OUR STAY AT THE BEATNIK

 
IMG_7129.jpg

As summer 2021 was approaching, my husband and I knew we wanted to plan a short weekend getaway just the two of us. After searching for the familiar Gulf Coast beach trip we always take, a friend told us about a tiny hotel, The Beatnik, located in Ocean Springs, MS.

Neither of us had been to Ocean Springs, and after looking at the photos we were sold and booked our stay for June.

One of our favorite things to do is explore a new city together. We enjoyed every minute of learning all that Ocean Springs and The Beatnik had to offer.

DAY ONE

When we arrived in Ocean Springs, our room wasn’t ready yet, giving us plenty of time to explore before we settled in.

We drove in around lunchtime, so after some shopping at Sugar and Spice, a sweet children’s store, we were ready to eat! We decided on a restaurant called Glory Bound Gyro Co. with a line wrapped around the building–and we knew why after our first bite! It was refreshing and delicious and a great start to our trip!

Our room was ready after lunch, so we headed to settle in at The Beatnik. (Most everything is a short drive away, or is easy to bike/walk to depending on what it is.)

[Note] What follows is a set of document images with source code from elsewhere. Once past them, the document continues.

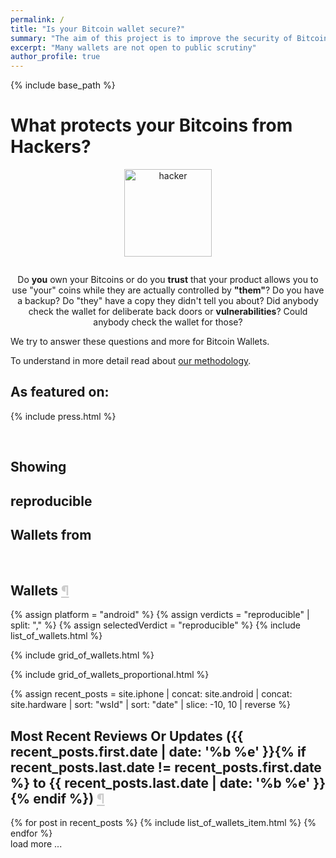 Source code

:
 ```yaml
---
permalink: /
title: "Is your Bitcoin wallet secure?"
summary: "The aim of this project is to improve the security of Bitcoin wallets by examining products for transparency and potential attacks."
excerpt: "Many wallets are not open to public scrutiny"
author_profile: true
---
```


{% include base_path %}
<script src="{{ base_path }}/allWallets.js"></script>
<script src="{{ base_path }}/assets/js/wallets.js"></script>
<script src="{{ base_path }}/assets/js/search-wallets.js"></script>

<div class="page-section">

<h1 id="all-wallets-ordered-by-verifiability-downloads-and-ratings">What protects your Bitcoins from Hackers?</h1>
<div style="width:100%;text-align:center;">
<img src="{{ base_path }}/images/hacker-bg.png" alt="hacker" style="height:10em;margin:0 auto 1em auto;" />
</div>
<p style="text-align:center">
  Do <strong>you</strong> own your Bitcoins or do you <strong>trust</strong> that your product allows you to use "your"
  coins while they are actually controlled by <strong>"them"</strong>? Do you have a backup? Do
  "they" have a copy they didn't tell you about? Did anybody check the wallet for deliberate back doors
  or <strong>vulnerabilities</strong>? Could anybody check the wallet for those?
</p><p>
  We try to answer these questions and more for Bitcoin Wallets.
</p><p>
  To understand in more detail read about <a title="our methodology"
  href="{{ base_path }}/methodology/">our methodology</a>.
</p>
</div>


<h2 id="featuredOn" class="section-label">As featured on:</h2>

{% include press.html %}

<br>
<div class="-sticky fragmented-controls-master">
<h2 class="section-label fragmented-controls -sticky">Showing</h2>
<h2 class="section-label fragmented-controls -disappearable"><span id="modularVerdict">reproducible</span> </h2>
<h2 class="section-label fragmented-controls -sticky">Wallets from <span id="modularPlatformPH"></span></h2>
</div>
<br>

<h2 class="section-label">Wallets&nbsp;<a href="#modularWalletPayload" style="color:#ccc">&para;</a></h2>


<div id="modularWalletPayload">

  <!--
    The content of this div gets replaced if JS is enabled.
  -->
  {% assign platform = "android" %}
  {% assign verdicts = "reproducible" | split: "," %}
  {% assign selectedVerdict = "reproducible" %}
  {% include list_of_wallets.html %}

</div>

{% include grid_of_wallets.html %}

{% include grid_of_wallets_proportional.html %}

{% assign recent_posts = site.iphone | concat: site.android | concat: site.hardware | sort: "wsId" | sort: "date" | slice: -10, 10 | reverse %}
<h2 class="section-label" id="recently">Most Recent Reviews Or Updates ({{ recent_posts.first.date | date: '%b %e' }}{% if recent_posts.last.date != recent_posts.first.date %} to {{ recent_posts.last.date | date: '%b %e' }}{% endif %})&nbsp;<a href="#recently" style="color:#ccc">&para;</a></h2>
<div id="recentPosts">
<div class="page-section">
  <div id="tableofwallets3">
    <div id="modal" style="position:fixed;left:0;top:0;width:100%;height:100%;z-index:50;display:none" onClick="toggleApp(lastId);">&nbsp;</div>
    <div class="flexi-list">
      {% for post in recent_posts %}
        {% include list_of_wallets_item.html %}
      {% endfor %}
    </div>
  </div>
</div>
<a onClick="loadMoreApps()">load more ...</a>
</div>

<script src="{{ base_path }}/assets/js/widgetBadgeDetails.js"></script>
<script src="{{ base_path }}/assets/js/scripts.js"></script>
<script src="{{ base_path }}/assets/js/landingPage.js"></script>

I fell in love with our tiny hotel right away. The Beatnik is a set of four individual, private cabins, each with their own screened-in porch overlooking the shared pool space. Its features were so modern and unique–beautiful high ceilings, plenty of natural light, indoor and outdoor shower, cozy reading nook, stocked coffee bar–it was dreamy and just what we needed!

After unpacking and laying by the pool, we headed to Mosaic for dinner and Quakes for some rainy-day milkshakes.

We were exhausted and spent our first evening resting and watching movies in our cozy little cabin for two.

Highlights:

  • Glory Bound Gyro Co. (highly recommend the classic gyro)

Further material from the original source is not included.